[Stored items from a collection]
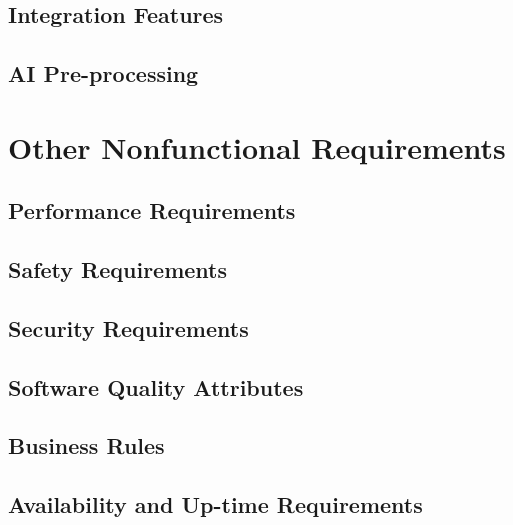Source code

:         \section{Integration Features}
            
        \section{AI Pre-processing}  
            


    \chapter{Other Nonfunctional Requirements}\label{ch:Other Nonfunctional Requirements}
        \section{Performance Requirements}
            
        \section{Safety Requirements}
            
        \section{Security Requirements}
            
        \section{Software Quality Attributes}
            
        \section{Business Rules}
            
        \section{Availability and Up-time Requirements}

§ WHAT YOU NEED TO DO
Every line in the records above with "section" in it adds one to the count; give that count and nothing else.

§ RESULT OF THE EXERCISE
8